* **Activity**:
Once you find the line that contains "以上操作没有问题就会出现如下图所示界面：", transcribe it and each line after it through the end of the listing, exactly as written.

::::::::

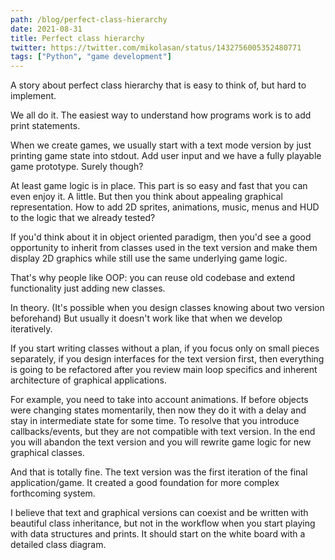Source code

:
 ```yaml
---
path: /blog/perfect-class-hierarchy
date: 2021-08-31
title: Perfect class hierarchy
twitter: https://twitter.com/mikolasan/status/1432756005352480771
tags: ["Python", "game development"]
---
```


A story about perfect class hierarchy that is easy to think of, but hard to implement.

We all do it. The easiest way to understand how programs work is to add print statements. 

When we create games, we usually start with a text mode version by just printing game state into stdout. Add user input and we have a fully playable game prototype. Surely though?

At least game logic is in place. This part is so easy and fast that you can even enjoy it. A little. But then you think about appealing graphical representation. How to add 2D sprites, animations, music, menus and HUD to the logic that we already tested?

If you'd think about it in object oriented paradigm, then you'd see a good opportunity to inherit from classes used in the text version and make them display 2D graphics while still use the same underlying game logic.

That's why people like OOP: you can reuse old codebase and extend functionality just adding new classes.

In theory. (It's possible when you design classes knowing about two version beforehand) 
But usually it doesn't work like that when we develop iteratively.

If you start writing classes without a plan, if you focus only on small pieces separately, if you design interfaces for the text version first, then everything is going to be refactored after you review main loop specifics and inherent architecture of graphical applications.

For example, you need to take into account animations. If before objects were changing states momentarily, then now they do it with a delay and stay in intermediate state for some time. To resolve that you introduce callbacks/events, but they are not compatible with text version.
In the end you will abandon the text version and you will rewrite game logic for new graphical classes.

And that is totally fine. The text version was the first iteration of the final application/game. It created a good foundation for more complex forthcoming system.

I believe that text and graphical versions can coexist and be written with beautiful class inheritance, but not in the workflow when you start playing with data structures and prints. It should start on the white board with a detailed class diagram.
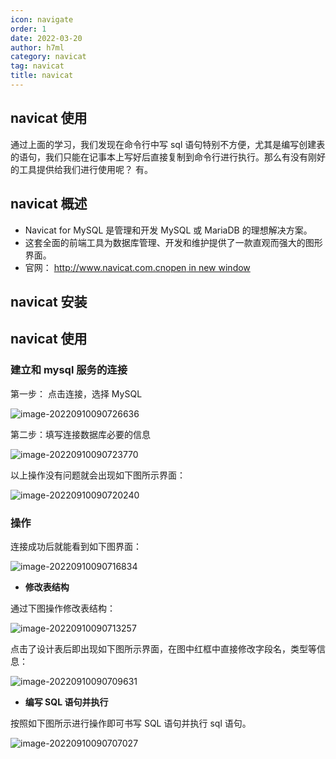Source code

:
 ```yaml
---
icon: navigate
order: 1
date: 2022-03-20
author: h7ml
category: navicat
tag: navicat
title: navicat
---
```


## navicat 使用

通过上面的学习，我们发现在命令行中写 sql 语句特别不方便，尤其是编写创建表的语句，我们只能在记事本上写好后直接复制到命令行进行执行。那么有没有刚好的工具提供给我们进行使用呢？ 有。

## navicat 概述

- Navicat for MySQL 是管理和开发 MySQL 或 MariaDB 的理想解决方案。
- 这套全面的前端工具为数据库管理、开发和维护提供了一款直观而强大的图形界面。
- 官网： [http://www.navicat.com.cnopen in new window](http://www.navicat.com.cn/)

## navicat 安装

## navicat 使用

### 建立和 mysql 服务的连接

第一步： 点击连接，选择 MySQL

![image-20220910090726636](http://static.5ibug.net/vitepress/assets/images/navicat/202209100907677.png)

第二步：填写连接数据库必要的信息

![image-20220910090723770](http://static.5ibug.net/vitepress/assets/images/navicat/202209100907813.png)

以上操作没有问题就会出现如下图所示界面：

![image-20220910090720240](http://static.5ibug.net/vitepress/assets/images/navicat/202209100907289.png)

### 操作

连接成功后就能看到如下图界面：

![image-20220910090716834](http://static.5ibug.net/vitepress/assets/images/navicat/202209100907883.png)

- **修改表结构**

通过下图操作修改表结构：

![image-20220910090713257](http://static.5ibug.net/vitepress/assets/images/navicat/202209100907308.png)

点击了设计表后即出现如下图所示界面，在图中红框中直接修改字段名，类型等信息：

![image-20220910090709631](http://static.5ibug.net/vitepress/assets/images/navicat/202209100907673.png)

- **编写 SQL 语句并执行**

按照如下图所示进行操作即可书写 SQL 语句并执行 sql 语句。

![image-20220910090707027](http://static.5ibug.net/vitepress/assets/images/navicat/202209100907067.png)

::::::::

* **Task solution**:
以上操作没有问题就会出现如下图所示界面：

![image-20220910090720240](http://static.5ibug.net/vitepress/assets/images/navicat/202209100907289.png)

### 操作

连接成功后就能看到如下图界面：

![image-20220910090716834](http://static.5ibug.net/vitepress/assets/images/navicat/202209100907883.png)

- **修改表结构**

通过下图操作修改表结构：

![image-20220910090713257](http://static.5ibug.net/vitepress/assets/images/navicat/202209100907308.png)

点击了设计表后即出现如下图所示界面，在图中红框中直接修改字段名，类型等信息：

![image-20220910090709631](http://static.5ibug.net/vitepress/assets/images/navicat/202209100907673.png)

- **编写 SQL 语句并执行**

按照如下图所示进行操作即可书写 SQL 语句并执行 sql 语句。

![image-20220910090707027](http://static.5ibug.net/vitepress/assets/images/navicat/202209100907067.png)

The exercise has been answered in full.